My phone rang and it was from area code 650 (Palo Alto). Anyone who has run Meta ads for any period of time is used to receiving these calls on a regular basis. Like many of us, I can get busy and ignore those calls from time to time, but in this case, I decided to answer. “Phil…this is Heather from Facebook (now Meta). I’m just calling to see if you’re ready for iOS 14.5.” This conversation was eye-opening to say the least and it kicked off a months-long effort to get my clients ready for the upcoming iOS 14.5 release, which would present significant challenges to online advertisers.

Phil Murphy

The Problem

Beginning on April 26, 2021, Apple began enforcing App Tracking Transparency (ATT) on all devices using iOS 14.5 and above. What this meant in the most simple terms was that advertisers would need iOS users’ permission to track their activity and behavior across other apps and websites used on their devices. Previously, app developers could track this activity by default. 

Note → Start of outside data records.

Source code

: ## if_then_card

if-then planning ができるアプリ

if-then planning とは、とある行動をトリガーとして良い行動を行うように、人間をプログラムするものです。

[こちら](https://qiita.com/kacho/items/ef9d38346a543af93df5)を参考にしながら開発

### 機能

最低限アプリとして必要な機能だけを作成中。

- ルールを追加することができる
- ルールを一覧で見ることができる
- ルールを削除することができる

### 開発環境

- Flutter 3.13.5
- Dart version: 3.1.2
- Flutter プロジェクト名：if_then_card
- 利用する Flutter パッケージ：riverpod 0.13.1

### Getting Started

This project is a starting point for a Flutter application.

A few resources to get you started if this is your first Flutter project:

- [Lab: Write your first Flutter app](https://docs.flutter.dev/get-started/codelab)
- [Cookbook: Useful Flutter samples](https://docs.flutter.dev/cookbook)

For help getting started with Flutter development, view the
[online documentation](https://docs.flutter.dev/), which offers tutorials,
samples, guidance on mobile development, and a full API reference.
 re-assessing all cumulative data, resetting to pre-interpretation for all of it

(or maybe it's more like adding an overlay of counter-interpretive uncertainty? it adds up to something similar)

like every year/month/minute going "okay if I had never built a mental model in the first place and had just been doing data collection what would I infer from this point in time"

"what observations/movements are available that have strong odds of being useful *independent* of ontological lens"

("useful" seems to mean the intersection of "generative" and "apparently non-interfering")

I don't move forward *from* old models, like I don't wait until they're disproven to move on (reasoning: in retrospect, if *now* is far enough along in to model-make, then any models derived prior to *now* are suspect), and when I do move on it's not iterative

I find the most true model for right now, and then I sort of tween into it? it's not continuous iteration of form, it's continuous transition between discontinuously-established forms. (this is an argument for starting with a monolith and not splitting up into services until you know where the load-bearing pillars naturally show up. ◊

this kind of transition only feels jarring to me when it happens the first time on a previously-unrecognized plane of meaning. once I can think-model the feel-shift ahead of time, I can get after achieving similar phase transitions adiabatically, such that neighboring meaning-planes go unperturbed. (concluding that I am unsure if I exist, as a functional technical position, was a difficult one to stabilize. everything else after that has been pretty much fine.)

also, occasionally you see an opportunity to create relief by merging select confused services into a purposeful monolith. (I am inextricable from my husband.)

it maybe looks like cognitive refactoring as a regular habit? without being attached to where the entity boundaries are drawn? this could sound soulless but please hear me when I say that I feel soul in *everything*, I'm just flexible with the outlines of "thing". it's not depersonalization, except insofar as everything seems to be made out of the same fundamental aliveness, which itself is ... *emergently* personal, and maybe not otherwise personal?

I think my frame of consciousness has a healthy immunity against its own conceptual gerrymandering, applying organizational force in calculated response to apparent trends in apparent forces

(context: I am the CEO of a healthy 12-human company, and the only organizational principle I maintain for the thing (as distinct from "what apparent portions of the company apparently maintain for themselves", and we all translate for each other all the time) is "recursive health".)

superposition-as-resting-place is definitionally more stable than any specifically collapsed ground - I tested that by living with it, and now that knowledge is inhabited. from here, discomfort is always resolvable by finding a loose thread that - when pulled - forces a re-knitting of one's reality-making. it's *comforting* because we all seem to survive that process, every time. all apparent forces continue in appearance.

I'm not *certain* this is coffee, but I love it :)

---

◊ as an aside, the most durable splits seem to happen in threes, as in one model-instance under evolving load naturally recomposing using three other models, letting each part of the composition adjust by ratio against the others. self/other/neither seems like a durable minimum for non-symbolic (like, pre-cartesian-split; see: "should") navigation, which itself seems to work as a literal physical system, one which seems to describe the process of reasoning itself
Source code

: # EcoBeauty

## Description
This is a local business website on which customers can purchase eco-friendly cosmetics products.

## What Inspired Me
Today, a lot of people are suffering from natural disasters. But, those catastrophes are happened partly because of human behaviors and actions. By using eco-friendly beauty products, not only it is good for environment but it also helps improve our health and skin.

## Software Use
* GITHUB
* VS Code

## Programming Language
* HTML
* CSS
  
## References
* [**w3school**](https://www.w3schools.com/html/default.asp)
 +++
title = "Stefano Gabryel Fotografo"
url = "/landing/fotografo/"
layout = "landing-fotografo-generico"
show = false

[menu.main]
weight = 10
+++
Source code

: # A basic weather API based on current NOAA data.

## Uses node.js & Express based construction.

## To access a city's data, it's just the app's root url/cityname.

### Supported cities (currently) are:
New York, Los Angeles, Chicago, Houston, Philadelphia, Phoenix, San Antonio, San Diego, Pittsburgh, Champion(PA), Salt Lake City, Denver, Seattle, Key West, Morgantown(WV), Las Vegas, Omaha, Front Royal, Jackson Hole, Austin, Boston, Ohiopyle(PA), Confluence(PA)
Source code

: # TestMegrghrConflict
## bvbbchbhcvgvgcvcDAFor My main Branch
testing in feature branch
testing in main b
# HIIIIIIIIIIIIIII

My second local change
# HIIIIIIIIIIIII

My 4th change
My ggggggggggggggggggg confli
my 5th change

The implications for advertisers were significant because:

  1. Prospecting depends on having accurate information about user interests and behaviors. Fewer data points means less accurate interest/behavior targeting.
  2. Remarketing often depends on having accurate information about actions taken by users on other apps and websites. More opt-outs means smaller remarketing audiences and less accurate lookalike audiences based on those remarketing audiences.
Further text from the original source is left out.